(Saved data entries)
+ + +
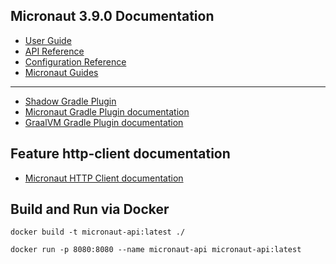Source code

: ## Micronaut 3.9.0 Documentation

- [User Guide](https://docs.micronaut.io/3.9.0/guide/index.html)
- [API Reference](https://docs.micronaut.io/3.9.0/api/index.html)
- [Configuration Reference](https://docs.micronaut.io/3.9.0/guide/configurationreference.html)
- [Micronaut Guides](https://guides.micronaut.io/index.html)
---

- [Shadow Gradle Plugin](https://plugins.gradle.org/plugin/com.github.johnrengelman.shadow)
- [Micronaut Gradle Plugin documentation](https://micronaut-projects.github.io/micronaut-gradle-plugin/latest/)
- [GraalVM Gradle Plugin documentation](https://graalvm.github.io/native-build-tools/latest/gradle-plugin.html)
## Feature http-client documentation

- [Micronaut HTTP Client documentation](https://docs.micronaut.io/latest/guide/index.html#httpClient)

## Build and Run via Docker
    docker build -t micronaut-api:latest ./

    docker run -p 8080:8080 --name micronaut-api micronaut-api:latest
+ + +
_Required action_
From the data above, gather every line that includes the word "gradle".

_Answer section_
- [Shadow Gradle Plugin](https://plugins.gradle.org/plugin/com.github.johnrengelman.shadow)
- [Micronaut Gradle Plugin documentation](https://micronaut-projects.github.io/micronaut-gradle-plugin/latest/)
- [GraalVM Gradle Plugin documentation](https://graalvm.github.io/native-build-tools/latest/gradle-plugin.html)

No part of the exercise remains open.